The present case shows the persistence of SARS-CoV-2 RNA up to 41 days after death. Data about its persistence are of fundamental importance for pathologists to understand when the handling of the corpse is safe, and further studies are needed to estimate the virus contagiousness. Claims have also been reported about possible infection from a corpse for a few hours up to a day after death, but these statements are not supported by scientific data in vivo. Nonetheless, a study conducted by Heinrich et al. [24] shows maintained infectivity of a corpse; they took a tissue sample from the throat of SARS-CoV-2 deceased patients and found that the virus could replicate up to 35 hours postmortem.

The main route of virus transmission is inhalation of large respiratory droplets, but transmission via contact with contaminated body excretions, air, and fecal–oral route has also been suggested. When managing SARS-CoV-2-positive cadavers, the potential risk of transmission may be related to direct contact with human remains or body fluids where the virus is present, or to direct contact with contaminated fomites. Due to the postmortem presence of the virus, it is advisable to minimize the contact and exposure to infected body fluids, paying particular attention to the procedures that generate aerosols during an autopsy [25]. Although an analysis of 75,464 SARS-CoV-2 cases in China [26] did not report any transmission other than via droplets, airborne transmission may be possible in specific circumstances in which procedures or support treatment are performed that generate aerosols. Currently, no evidence of virus transmission due to manipulation of infected corpses has emerged. One case seems to have been reported, even if the authors do not scientifically confirm that the infection occurred from a corpse [27, 28]. Another study conducted by Han et al. [29] also reported no disease symptoms in autopsy participants after 24 examinations on SARS-CoV-2-positive bodies. Therefore, there is currently no scientific evidence proving contagiousness from a SARS-CoV-2-positive corpse [22, 30, 31]. This case may contribute to increase the knowledge on SARS-CoV-2 persistency in dead bodies.
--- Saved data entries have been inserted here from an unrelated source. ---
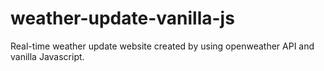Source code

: # weather-update-vanilla-js
Real-time weather update website created by using openweather API and vanilla Javascript.
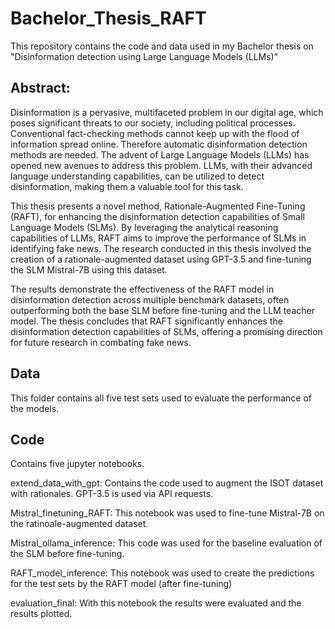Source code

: # Bachelor_Thesis_RAFT
This repository contains the code and data used in my Bachelor thesis on "Disinformation detection using Large Language Models (LLMs)"

## Abstract:
Disinformation is a pervasive, multifaceted problem in our digital age, which poses significant threats to our society, including political processes. Conventional fact-checking methods cannot keep up with the flood of information spread online. Therefore automatic disinformation detection methods are needed. The advent of Large Language Models (LLMs) has opened new avenues to address this problem. LLMs, with their advanced language understanding capabilities, can be utilized to detect disinformation, making them a valuable tool for this task.

This thesis presents a novel method, Rationale-Augmented Fine-Tuning (RAFT), for enhancing the disinformation detection capabilities of Small Language Models (SLMs). By leveraging the analytical reasoning capabilities of LLMs, RAFT aims to improve the performance of SLMs in identifying fake news. The research conducted in this thesis involved the creation of a rationale-augmented dataset using GPT-3.5 and fine-tuning the SLM Mistral-7B using this dataset.

The results demonstrate the effectiveness of the RAFT model in disinformation detection across multiple benchmark datasets, often outperforming both the base SLM before fine-tuning and the LLM teacher model. The thesis concludes that RAFT significantly enhances the disinformation detection capabilities of SLMs, offering a promising direction for future research in combating fake news.
## Data
This folder contains all five test sets used to evaluate the performance of the models.

## Code
Contains five jupyter notebooks.


extend_data_with_gpt: Contains the code used to augment the ISOT dataset with rationales. GPT-3.5 is used via API requests. 


Mistral_finetuning_RAFT: This notebook was used to fine-tune Mistral-7B on the ratinoale-augmented dataset. 


Mistral_ollama_inference: This code was used for the baseline evaluation of the SLM before fine-tuning.


RAFT_model_inference: This notebook was used to create the predictions for the test sets by the RAFT model (after fine-tuning)


evaluation_final: With this notebook the results were evaluated and the results plotted.
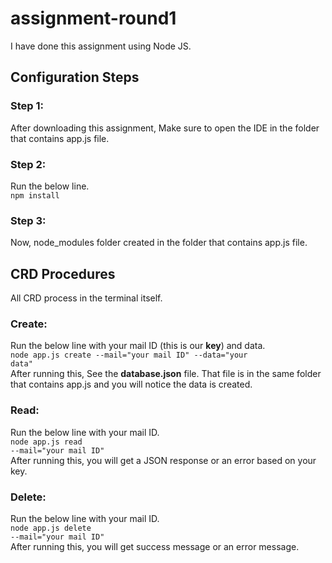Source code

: # assignment-round1

I have done this assignment using Node JS.

## Configuration Steps

### Step 1:
After downloading this assignment, Make sure to open the IDE in the folder that contains app.js file.

### Step 2:
Run the below line.<br>
<code>npm install</code>

### Step 3:
Now, node_modules folder created in the folder that contains app.js file. 

## CRD Procedures
All CRD process in the terminal itself.

### Create:
Run the below line with your mail ID (this is our <b>key</b>) and data. <br>
<code>node app.js create --mail="your mail ID" --data="your data"</code><br>
After running this, See the <b>database.json</b> file. That file is in the same folder that contains app.js and you will notice the data is created.

### Read:
Run the below line with your mail ID. <br>
<code>node app.js read --mail="your mail ID"</code><br>
After running this, you will get a JSON response or an error based on your key.

### Delete:
Run the below line with your mail ID.<br>
<code>node app.js delete --mail="your mail ID"</code><br>
After running this, you will get success message or an error message.
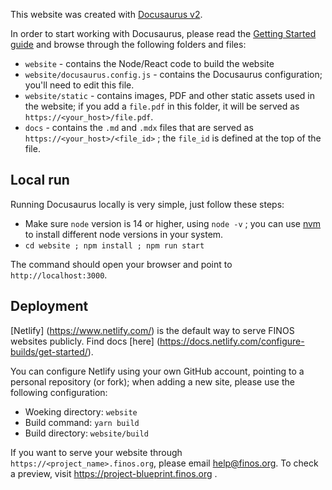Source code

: This website was created with [Docusaurus v2](https://v2.docusaurus.io/).

In order to start working with Docusaurus, please read the
[Getting Started guide](https://docusaurus.io/docs/configuration) and browse
through the following folders and files:

- `website` - contains the Node/React code to build the website
- `website/docusaurus.config.js` - contains the Docusaurus configuration; you'll
  need to edit this file.
- `website/static` - contains images, PDF and other static assets used in the
  website; if you add a `file.pdf` in this folder, it will be served as
  `https://<your_host>/file.pdf`.
- `docs` - contains the `.md` and `.mdx` files that are served as
  `https://<your_host>/<file_id>` ; the `file_id` is defined at the top of the
  file.

## Local run

Running Docusaurus locally is very simple, just follow these steps:

- Make sure `node` version is 14 or higher, using `node -v` ; you can use
  [nvm](https://github.com/nvm-sh/nvm) to install different node versions in
  your system.
- `cd website ; npm install ; npm run start`

The command should open your browser and point to `http://localhost:3000`.

## Deployment

[Netlify] (https://www.netlify.com/) is the default way to serve FINOS websites
publicly. Find docs [here]
(https://docs.netlify.com/configure-builds/get-started/).

You can configure Netlify using your own GitHub account, pointing to a personal
repository (or fork); when adding a new site, please use the following
configuration:

- Woeking directory: `website`
- Build command: `yarn build`
- Build directory: `website/build`

If you want to serve your website through `https://<project_name>.finos.org`,
please email [help@finos.org](mailto:help@finos.org). To check a preview, visit
https://project-blueprint.finos.org .
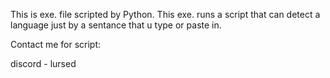 This is exe. file scripted by Python. This exe. runs a script that can detect a language just by a sentance that u type or paste in.

Contact me for script:

discord - lursed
This case shows a long resistance of the viral genome in a corpse kept in controlled environmental conditions (cold room temperature 4 °C) 41 days after death, with a low initial viral load. The man, who died from drowning, was completely asymptomatic when he was alive. Our data reflect the importance of postmortem swabs in all autopsy cases because asymptomaticity does not exclude the presence of the virus. Moreover, we found that only the viral genes, but not the cellular RNA, persisted after 41 days.

We are aware of the limitations of our study, mainly related to the exiguity of the sample, and further studies are needed to confirm postmortem survival of the virus and assess the possible risk of postmortem contagiousness.